Preoccupazioni etiche sull’intelligenza artificiale

In una lettera aperta i leader cristiani nel campo della scienza, della tecnologia e della teologia invitano le chiese a partecipare al dibattito nazionale e internazionale 

Leader cristiani nel campo della scienza, della tecnologia e della teologia hanno inviato una lettera aperta nella quale si invitano le comunità di fede e di credo del Regno Unito a partecipare alla discussione nazionale e internazionale sull’intelligenza artificiale.

La lettera, inviata a Michelle Donelan, segretaria di Stato per la scienza, l’innovazione e la tecnologia, è stata firmata tra gli altri da Graham Budd, direttore esecutivo del Faraday Institute for Science and Religion, dal pastore Philip McCormack, preside del Centro di teologia digitale allo Spurgeon’s College di Londra, e da Nathan Mladin, ricercatore senior presso il think tank Theos.

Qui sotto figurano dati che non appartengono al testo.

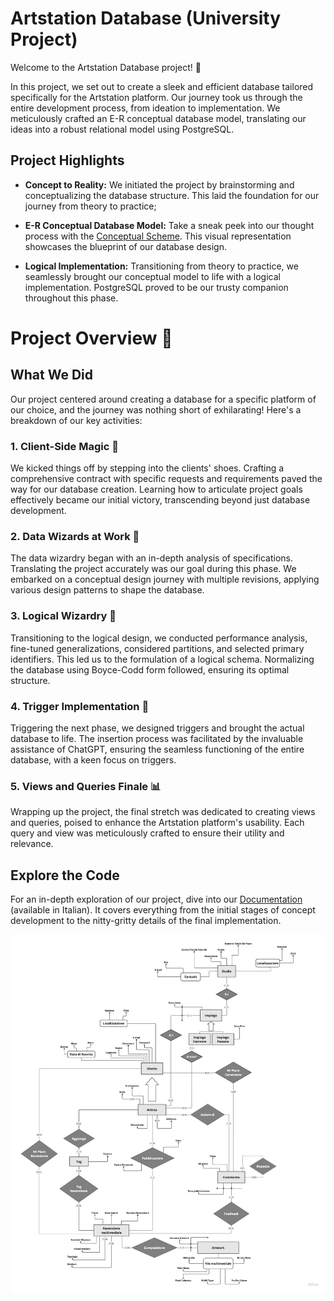 # Artstation Database (University Project)

Welcome to the Artstation Database project! 🎨

In this project, we set out to create a sleek and efficient database tailored specifically for the Artstation platform. Our journey took us through the entire development process, from ideation to implementation. We meticulously crafted an E-R conceptual database model, translating our ideas into a robust relational model using PostgreSQL.

## Project Highlights

- **Concept to Reality:** We initiated the project by brainstorming and conceptualizing the database structure. This laid the foundation for our journey from theory to practice;

- **E-R Conceptual Database Model:** Take a sneak peek into our thought process with the [Conceptual Scheme](DatabaseER.jpeg). This visual representation showcases the blueprint of our database design.

- **Logical Implementation:** Transitioning from theory to practice, we seamlessly brought our conceptual model to life with a logical implementation. PostgreSQL proved to be our trusty companion throughout this phase.
# Project Overview 🚀

## What We Did

Our project centered around creating a database for a specific platform of our choice, and the journey was nothing short of exhilarating! Here's a breakdown of our key activities:

### 1. Client-Side Magic 🎩

We kicked things off by stepping into the clients' shoes. Crafting a comprehensive contract with specific requests and requirements paved the way for our database creation. Learning how to articulate project goals effectively became our initial victory, transcending beyond just database development.

### 2. Data Wizards at Work 🧙

The data wizardry began with an in-depth analysis of specifications. Translating the project accurately was our goal during this phase. We embarked on a conceptual design journey with multiple revisions, applying various design patterns to shape the database.

### 3. Logical Wizardry 🔮

Transitioning to the logical design, we conducted performance analysis, fine-tuned generalizations, considered partitions, and selected primary identifiers. This led us to the formulation of a logical schema. Normalizing the database using Boyce-Codd form followed, ensuring its optimal structure.

### 4. Trigger Implementation 🎯

Triggering the next phase, we designed triggers and brought the actual database to life. The insertion process was facilitated by the invaluable assistance of ChatGPT, ensuring the seamless functioning of the entire database, with a keen focus on triggers.

### 5. Views and Queries Finale 📊

Wrapping up the project, the final stretch was dedicated to creating views and queries, poised to enhance the Artstation platform's usability. Each query and view was meticulously crafted to ensure their utility and relevance.

## Explore the Code


For an in-depth exploration of our project, dive into our [Documentation](Database-Documentation.pdf) (available in Italian). It covers everything from the initial stages of concept development to the nitty-gritty details of the final implementation.

![Conceptual Scheme|100](DatabaseER.jpeg)

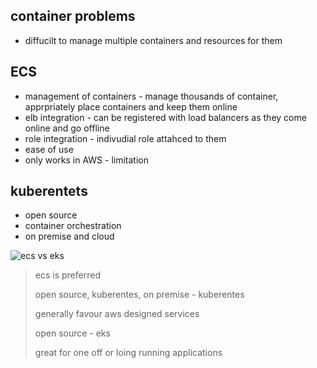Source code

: ## container problems

- diffucilt to manage multiple containers and resources for them

## ECS

- management of containers - manage thousands of container, apprpriately place containers and keep them online
- elb integration - can be registered with load balancers as they come online and go offline
- role integration - indivudial role attahced to them
- ease of use
- only works in AWS - limitation

## kuberentets

- open source
- container orchestration
- on premise and cloud

![ecs vs eks](../images/ecs_eks.png)

> ecs is preferred
>
> open source, kuberentes, on premise - kuberentes
>
> generally favour aws designed  services
>
> open source - eks
>
> great for one off or loing running applications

I firmatari sono tra i 30 leader di religiosi che hanno preso parte a un incontro sostenuto dal Forum per la Pace di Abu Dhabi e dalla Pontificia Accademia per la Vita del Vaticano, che si è svolto la scorsa settimana prima del vertice sulla sicurezza dell’intelligenza artificiale del Regno Unito, ed è stato presieduto dall’ex ministro degli Interni Sajid Javid.

In un prossimo incontro previsto per dicembre, il gruppo presenterà una nuova Commissione sull’intelligenza artificiale per la fede e la società civile con sede nel Regno Unito «con l’obiettivo di sfruttare le opportunità dell’intelligenza artificiale per la crescita umana proteggendo al contempo le comunità da potenziali danni».

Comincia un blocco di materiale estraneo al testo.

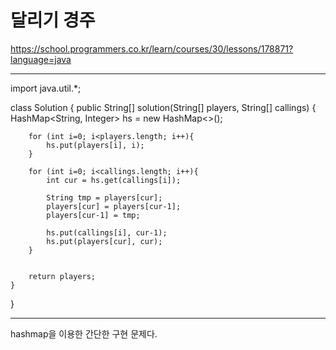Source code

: # 달리기 경주

https://school.programmers.co.kr/learn/courses/30/lessons/178871?language=java

---

import java.util.\*;

class Solution {
public String[] solution(String[] players, String[] callings) {
HashMap<String, Integer> hs = new HashMap<>();

        for (int i=0; i<players.length; i++){
            hs.put(players[i], i);
        }

        for (int i=0; i<callings.length; i++){
            int cur = hs.get(callings[i]);

            String tmp = players[cur];
            players[cur] = players[cur-1];
            players[cur-1] = tmp;

            hs.put(callings[i], cur-1);
            hs.put(players[cur], cur);
        }


        return players;
    }

}

---

hashmap을 이용한 간단한 구현 문제다.
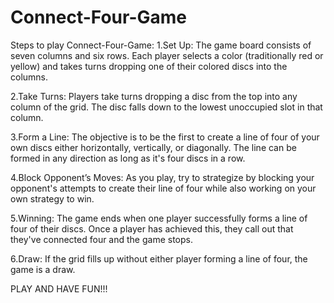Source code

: # Connect-Four-Game


Steps to play Connect-Four-Game:
1.Set Up: The game board consists of seven columns and six rows. Each player selects a color (traditionally red or yellow) and takes turns dropping one of their colored discs into the columns.

2.Take Turns: Players take turns dropping a disc from the top into any column of the grid. The disc falls down to the lowest unoccupied slot in that column.

3.Form a Line: The objective is to be the first to create a line of four of your own discs either horizontally, vertically, or diagonally. The line can be formed in any direction as long as it's four discs in a row.

4.Block Opponent’s Moves: As you play, try to strategize by blocking your opponent's attempts to create their line of four while also working on your own strategy to win.

5.Winning: The game ends when one player successfully forms a line of four of their discs. Once a player has achieved this, they call out that they've connected four and the game stops.

6.Draw: If the grid fills up without either player forming a line of four, the game is a draw.

PLAY AND HAVE FUN!!!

Scrivendo a Donelan prima del vertice, i leader religiosi hanno affermato che le comunità di fede, insieme alla società civile, hanno un ruolo importante da svolgere nel contribuire a sviluppare un quadro etico per l’IA.
Hanno avvertito che le implicazioni dell’intelligenza artificiale sollevano «importanti questioni etiche e probabilmente esistenziali che richiedono la nostra attenzione collettiva», e che esiste «chiaramente il rischio… che gli interessi commerciali ed economici a breve termine superino le preoccupazioni sociali ed etiche a lungo termine, qualora non si trovi il modo di coinvolgere un’ampia gamma di prospettive religiose e culturali».

Inoltre, ammettendo di «non essere probabilmente esperti di intelligenza artificiale», sostengono tuttavia che è “imperativo” che «l’insieme variegato di preoccupazioni, punti di vista e raccomandazioni» dei leader religiosi e della società civile «vengano tenuti in debita considerazione».
«È nostra convinzione condivisa – hanno affermato – che, oltre a colmare il divario tra gli esperti tecnologici e il pubblico più ampio, le organizzazioni religiose e della società civile fungono da soggetti critici di controllo che responsabilizzano sia gli sviluppatori di intelligenza artificiale che i politici. (…) Abbiamo anche discusso di come la fede o le convinzioni personali e i gruppi della società civile siano spesso i primi a identificare i danni che possono colpire comunità specifiche».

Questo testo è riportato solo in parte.